[Dataset entries]
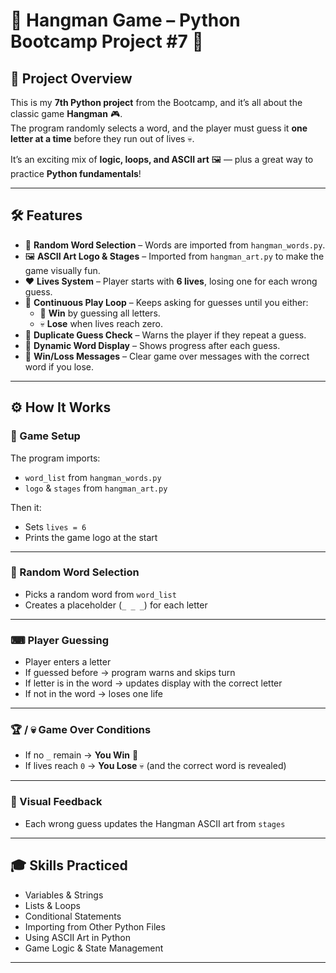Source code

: # 🎯 Hangman Game – Python Bootcamp Project #7 🐍

## 📜 Project Overview
This is my **7th Python project** from the Bootcamp, and it’s all about the classic game **Hangman** 🎮.  
The program randomly selects a word, and the player must guess it **one letter at a time** before they run out of lives 💀.

It’s an exciting mix of **logic, loops, and ASCII art** 🖼️ — plus a great way to practice **Python fundamentals**!

---

## 🛠 Features
- 🎲 **Random Word Selection** – Words are imported from `hangman_words.py`.
- 🖼 **ASCII Art Logo & Stages** – Imported from `hangman_art.py` to make the game visually fun.
- ❤️ **Lives System** – Player starts with **6 lives**, losing one for each wrong guess.
- 🔁 **Continuous Play Loop** – Keeps asking for guesses until you either:
  - 🎉 **Win** by guessing all letters.
  - 💀 **Lose** when lives reach zero.
- 🔄 **Duplicate Guess Check** – Warns the player if they repeat a guess.
- 🧩 **Dynamic Word Display** – Shows progress after each guess.
- 📢 **Win/Loss Messages** – Clear game over messages with the correct word if you lose.

---


## ⚙ How It Works

### 🏁 Game Setup
The program imports:
- `word_list` from `hangman_words.py`
- `logo` & `stages` from `hangman_art.py`

Then it:
- Sets `lives = 6`
- Prints the game logo at the start

---

### 🎯 Random Word Selection
- Picks a random word from `word_list`
- Creates a placeholder (`_ _ _`) for each letter

---

### ⌨ Player Guessing
- Player enters a letter
- If guessed before → program warns and skips turn
- If letter is in the word → updates display with the correct letter
- If not in the word → loses one life

---

### 🏆 / 💀 Game Over Conditions
- If no `_` remain → **You Win** 🎉
- If lives reach `0` → **You Lose** 💀 (and the correct word is revealed)

---

### 🎨 Visual Feedback
- Each wrong guess updates the Hangman ASCII art from `stages`

---

## 🎓 Skills Practiced
- Variables & Strings
- Lists & Loops
- Conditional Statements
- Importing from Other Python Files
- Using ASCII Art in Python
- Game Logic & State Management

---


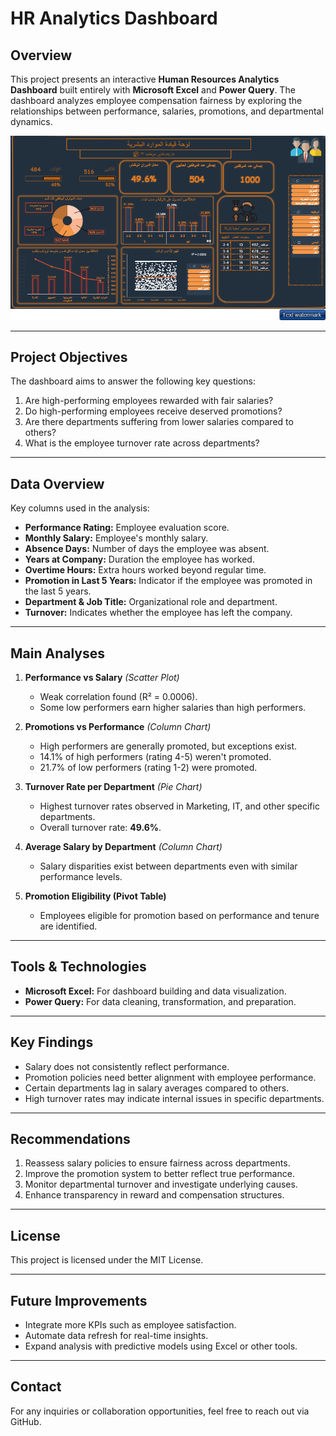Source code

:# HR Analytics Dashboard

## Overview
This project presents an interactive **Human Resources Analytics Dashboard** built entirely with **Microsoft Excel** and **Power Query**. The dashboard analyzes employee compensation fairness by exploring the relationships between performance, salaries, promotions, and departmental dynamics.

![Dashboard Overview](./dashboard.png)

---

## Project Objectives
The dashboard aims to answer the following key questions:
1. Are high-performing employees rewarded with fair salaries?
2. Do high-performing employees receive deserved promotions?
3. Are there departments suffering from lower salaries compared to others?
4. What is the employee turnover rate across departments?

---

## Data Overview
Key columns used in the analysis:
- **Performance Rating:** Employee evaluation score.
- **Monthly Salary:** Employee's monthly salary.
- **Absence Days:** Number of days the employee was absent.
- **Years at Company:** Duration the employee has worked.
- **Overtime Hours:** Extra hours worked beyond regular time.
- **Promotion in Last 5 Years:** Indicator if the employee was promoted in the last 5 years.
- **Department & Job Title:** Organizational role and department.
- **Turnover:** Indicates whether the employee has left the company.

---

## Main Analyses
1. **Performance vs Salary** *(Scatter Plot)*
   - Weak correlation found (R² = 0.0006).
   - Some low performers earn higher salaries than high performers.

2. **Promotions vs Performance** *(Column Chart)*
   - High performers are generally promoted, but exceptions exist.
   - 14.1% of high performers (rating 4-5) weren't promoted.
   - 21.7% of low performers (rating 1-2) were promoted.

3. **Turnover Rate per Department** *(Pie Chart)*
   - Highest turnover rates observed in Marketing, IT, and other specific departments.
   - Overall turnover rate: **49.6%**.

4. **Average Salary by Department** *(Column Chart)*
   - Salary disparities exist between departments even with similar performance levels.

5. **Promotion Eligibility (Pivot Table)**
   - Employees eligible for promotion based on performance and tenure are identified.

---

## Tools & Technologies
- **Microsoft Excel:** For dashboard building and data visualization.
- **Power Query:** For data cleaning, transformation, and preparation.

---

## Key Findings
- Salary does not consistently reflect performance.
- Promotion policies need better alignment with employee performance.
- Certain departments lag in salary averages compared to others.
- High turnover rates may indicate internal issues in specific departments.

---

## Recommendations
1. Reassess salary policies to ensure fairness across departments.
2. Improve the promotion system to better reflect true performance.
3. Monitor departmental turnover and investigate underlying causes.
4. Enhance transparency in reward and compensation structures.

---

## License
This project is licensed under the MIT License.

---

## Future Improvements
- Integrate more KPIs such as employee satisfaction.
- Automate data refresh for real-time insights.
- Expand analysis with predictive models using Excel or other tools.

---

## Contact
For any inquiries or collaboration opportunities, feel free to reach out via GitHub.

*PROBLEM TO WORK ON*
Your reply is the full set of entries reproduced exactly, with images omitted.

*WRITTEN SOLUTION*
Source code

: # 🎯 Hangman Game – Python Bootcamp Project #7 🐍

## 📜 Project Overview
This is my **7th Python project** from the Bootcamp, and it’s all about the classic game **Hangman** 🎮.  
The program randomly selects a word, and the player must guess it **one letter at a time** before they run out of lives 💀.

It’s an exciting mix of **logic, loops, and ASCII art** 🖼️ — plus a great way to practice **Python fundamentals**!

---

## 🛠 Features
- 🎲 **Random Word Selection** – Words are imported from `hangman_words.py`.
- 🖼 **ASCII Art Logo & Stages** – Imported from `hangman_art.py` to make the game visually fun.
- ❤️ **Lives System** – Player starts with **6 lives**, losing one for each wrong guess.
- 🔁 **Continuous Play Loop** – Keeps asking for guesses until you either:
  - 🎉 **Win** by guessing all letters.
  - 💀 **Lose** when lives reach zero.
- 🔄 **Duplicate Guess Check** – Warns the player if they repeat a guess.
- 🧩 **Dynamic Word Display** – Shows progress after each guess.
- 📢 **Win/Loss Messages** – Clear game over messages with the correct word if you lose.

---


## ⚙ How It Works

### 🏁 Game Setup
The program imports:
- `word_list` from `hangman_words.py`
- `logo` & `stages` from `hangman_art.py`

Then it:
- Sets `lives = 6`
- Prints the game logo at the start

---

### 🎯 Random Word Selection
- Picks a random word from `word_list`
- Creates a placeholder (`_ _ _`) for each letter

---

### ⌨ Player Guessing
- Player enters a letter
- If guessed before → program warns and skips turn
- If letter is in the word → updates display with the correct letter
- If not in the word → loses one life

---

### 🏆 / 💀 Game Over Conditions
- If no `_` remain → **You Win** 🎉
- If lives reach `0` → **You Lose** 💀 (and the correct word is revealed)

---

### 🎨 Visual Feedback
- Each wrong guess updates the Hangman ASCII art from `stages`

---

## 🎓 Skills Practiced
- Variables & Strings
- Lists & Loops
- Conditional Statements
- Importing from Other Python Files
- Using ASCII Art in Python
- Game Logic & State Management

---


Source code

:# HR Analytics Dashboard

## Overview
This project presents an interactive **Human Resources Analytics Dashboard** built entirely with **Microsoft Excel** and **Power Query**. The dashboard analyzes employee compensation fairness by exploring the relationships between performance, salaries, promotions, and departmental dynamics.

![Dashboard Overview](./dashboard.png)

---

## Project Objectives
The dashboard aims to answer the following key questions:
1. Are high-performing employees rewarded with fair salaries?
2. Do high-performing employees receive deserved promotions?
3. Are there departments suffering from lower salaries compared to others?
4. What is the employee turnover rate across departments?

---

## Data Overview
Key columns used in the analysis:
- **Performance Rating:** Employee evaluation score.
- **Monthly Salary:** Employee's monthly salary.
- **Absence Days:** Number of days the employee was absent.
- **Years at Company:** Duration the employee has worked.
- **Overtime Hours:** Extra hours worked beyond regular time.
- **Promotion in Last 5 Years:** Indicator if the employee was promoted in the last 5 years.
- **Department & Job Title:** Organizational role and department.
- **Turnover:** Indicates whether the employee has left the company.

---

## Main Analyses
1. **Performance vs Salary** *(Scatter Plot)*
   - Weak correlation found (R² = 0.0006).
   - Some low performers earn higher salaries than high performers.

2. **Promotions vs Performance** *(Column Chart)*
   - High performers are generally promoted, but exceptions exist.
   - 14.1% of high performers (rating 4-5) weren't promoted.
   - 21.7% of low performers (rating 1-2) were promoted.

3. **Turnover Rate per Department** *(Pie Chart)*
   - Highest turnover rates observed in Marketing, IT, and other specific departments.
   - Overall turnover rate: **49.6%**.

4. **Average Salary by Department** *(Column Chart)*
   - Salary disparities exist between departments even with similar performance levels.

5. **Promotion Eligibility (Pivot Table)**
   - Employees eligible for promotion based on performance and tenure are identified.

---

## Tools & Technologies
- **Microsoft Excel:** For dashboard building and data visualization.
- **Power Query:** For data cleaning, transformation, and preparation.

---

## Key Findings
- Salary does not consistently reflect performance.
- Promotion policies need better alignment with employee performance.
- Certain departments lag in salary averages compared to others.
- High turnover rates may indicate internal issues in specific departments.

---

## Recommendations
1. Reassess salary policies to ensure fairness across departments.
2. Improve the promotion system to better reflect true performance.
3. Monitor departmental turnover and investigate underlying causes.
4. Enhance transparency in reward and compensation structures.

---

## License
This project is licensed under the MIT License.

---

## Future Improvements
- Integrate more KPIs such as employee satisfaction.
- Automate data refresh for real-time insights.
- Expand analysis with predictive models using Excel or other tools.

---

## Contact
For any inquiries or collaboration opportunities, feel free to reach out via GitHub.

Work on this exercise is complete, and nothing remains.